An Introduction to AIM92¶
This is the introduction for those wanting to use AIM to process waves
once the software package has been compiled, installed and tested.
The instructions for compiling and installing AIM are in the text file
ReadMe.First in the top directory of the software package.
CONTENTS
I. Overview of Aim: A description based on Patterson, Allerhand and
Giguere (1995). It illustrates the instructions used to display waves
and produce the auditory representations shown in Figures 2 and 3 of
the paper.
II. aimdemo_* Scripts: A selection of demonstrations that illustrate
the range of auditory representations produced by AIM. A complete list
of demonstrations is contained in docs/aimDemonstrations.
III. Overview of Documentation: A brief description of the
documentation available and how to access it. This information is also
available in docs/aimDocumentation.
IV. Setting Up Paths for AIM and manaim: The modifications to pathnames
required to make the AIM instructions and on-line help facilites
available from all the user's directories. This information is also
available in docs/aimPaths.
I. OVERVIEW OF AIM (THE AUDITORY IMAGE MODEL)
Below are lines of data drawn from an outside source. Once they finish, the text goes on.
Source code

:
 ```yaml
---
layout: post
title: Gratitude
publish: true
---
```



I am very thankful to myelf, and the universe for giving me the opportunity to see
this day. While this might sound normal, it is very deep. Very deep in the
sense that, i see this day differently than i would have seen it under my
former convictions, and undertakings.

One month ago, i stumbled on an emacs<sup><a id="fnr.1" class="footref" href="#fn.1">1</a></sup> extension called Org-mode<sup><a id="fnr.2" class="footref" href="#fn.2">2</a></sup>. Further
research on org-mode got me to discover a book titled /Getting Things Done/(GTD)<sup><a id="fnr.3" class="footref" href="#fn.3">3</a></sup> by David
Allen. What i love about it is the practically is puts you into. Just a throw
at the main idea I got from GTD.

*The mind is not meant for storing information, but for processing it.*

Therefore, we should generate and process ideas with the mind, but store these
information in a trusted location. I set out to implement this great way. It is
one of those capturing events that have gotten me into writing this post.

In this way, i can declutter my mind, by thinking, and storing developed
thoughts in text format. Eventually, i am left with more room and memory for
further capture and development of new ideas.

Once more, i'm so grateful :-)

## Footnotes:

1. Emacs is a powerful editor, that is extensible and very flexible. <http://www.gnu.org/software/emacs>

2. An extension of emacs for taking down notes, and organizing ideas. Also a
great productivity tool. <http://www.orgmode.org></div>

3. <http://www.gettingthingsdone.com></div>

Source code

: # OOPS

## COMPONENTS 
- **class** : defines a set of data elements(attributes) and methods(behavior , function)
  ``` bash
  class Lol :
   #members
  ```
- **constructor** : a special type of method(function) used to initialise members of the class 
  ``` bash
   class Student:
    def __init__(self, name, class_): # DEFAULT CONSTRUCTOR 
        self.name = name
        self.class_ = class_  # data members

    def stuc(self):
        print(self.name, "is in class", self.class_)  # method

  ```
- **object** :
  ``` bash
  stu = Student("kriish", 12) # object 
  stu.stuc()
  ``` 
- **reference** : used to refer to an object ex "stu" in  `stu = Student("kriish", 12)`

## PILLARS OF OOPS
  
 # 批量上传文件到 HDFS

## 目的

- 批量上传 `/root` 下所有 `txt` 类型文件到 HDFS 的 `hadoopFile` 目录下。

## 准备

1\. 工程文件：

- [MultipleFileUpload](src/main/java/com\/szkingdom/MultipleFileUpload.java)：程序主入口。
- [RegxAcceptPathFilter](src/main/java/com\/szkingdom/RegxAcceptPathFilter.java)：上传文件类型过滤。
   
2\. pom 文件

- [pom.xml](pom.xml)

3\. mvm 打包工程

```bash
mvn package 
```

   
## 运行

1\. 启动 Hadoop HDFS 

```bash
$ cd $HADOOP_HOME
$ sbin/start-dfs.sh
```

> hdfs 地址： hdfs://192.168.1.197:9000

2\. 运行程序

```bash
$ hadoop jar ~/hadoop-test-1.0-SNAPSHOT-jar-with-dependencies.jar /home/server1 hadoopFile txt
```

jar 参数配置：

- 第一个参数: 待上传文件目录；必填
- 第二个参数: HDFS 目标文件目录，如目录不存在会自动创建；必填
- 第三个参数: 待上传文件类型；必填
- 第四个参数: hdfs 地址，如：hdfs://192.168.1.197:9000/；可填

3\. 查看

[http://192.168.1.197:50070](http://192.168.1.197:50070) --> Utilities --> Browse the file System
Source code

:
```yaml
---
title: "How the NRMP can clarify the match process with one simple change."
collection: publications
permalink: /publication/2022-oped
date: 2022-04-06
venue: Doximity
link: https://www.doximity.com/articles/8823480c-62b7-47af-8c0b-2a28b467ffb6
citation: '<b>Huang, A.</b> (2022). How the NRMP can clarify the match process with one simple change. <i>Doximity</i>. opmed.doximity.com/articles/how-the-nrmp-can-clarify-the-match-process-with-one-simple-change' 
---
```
The Section presents a brief tour of the facilities in AIM based on a
Letter to the Editor announcing the release of AIM in the Journal of
the Acoustical Society of America (1995). It introduces the three
auditory representations that AIM was originally developed to simulate
-- basilar membrane motion (BMM), neural activty patterns (NAPs), and
stabilised auditory images (SAIs). It also introduces the main
features of the software platform by example; they are the
instructions and options that control the simulations and the displays
that present the results.
A. Time-Domain Modelling Of Peripheral Auditory Processing:
A Modular architecture and a Software Platform
The text of the Letter is in PAG95.doc in aim/docs. Figure 1 of the
paper is a schematic of the architecture of the auditory image
model. It was produced with a drawing package entirely separate from
the AIM software package. A postscript version of Figure 1 is
contained in PAG95_F1.ps. It can be viewed with a postscript previewer
like ghostview.
The demonstrations are based on the wave for the word 'hat' which is
stored in the file 'hat' with 'little-endian' byte order. (This is the
order used in DEC, IBM, and SGI machines.) A byte reversed version
with 'big-endian' order is provided in 'hat_br'. (This is the order
used in SUN, and HP machines.)
For an automated tour type
aimdemo_hat or
aimdemo_hat_br
depending on the byte order of your machine.
Alternately, you can Execute the instructions individually on the
command line.
B. Displaying Waves Prior to Auditory Analysis:
Waves can be displayed using the initial module of AIM, genwav.
For a display of the complete hat file, use
genwav samplerate=22.05kHz top=2500 bottom=-2500 input=hat
To restrict the display to the portion of the file with the 'hat'
sound wave, use
genwav samplerate=22.05kHz start=110 leng=230 top=2500 bottom=-2500 input=hat
For the BMMs in Figures 2a and 3a, and the NAPs in Figures 2b and 3b,
we want to restrict the analysis AIM performs to a stationary segment
of the vowel which is 32 ms in duration and which starts just before a
glottal pulse. Such a segment can be displayed with
genwav samplerate=22.05kHz start=182 leng=32 top=2500 bottom=-2500 input=hat
C. The Three Main Auditory Representations Produced by AIM
The remainder of this Section presents the AIM instructions used to
convert the wave for the word 'hat' into the auditory representations
of the sound presented in the individual panels of Figures 2 and 3 of
the paper (BMMs, NAPs and auditory images).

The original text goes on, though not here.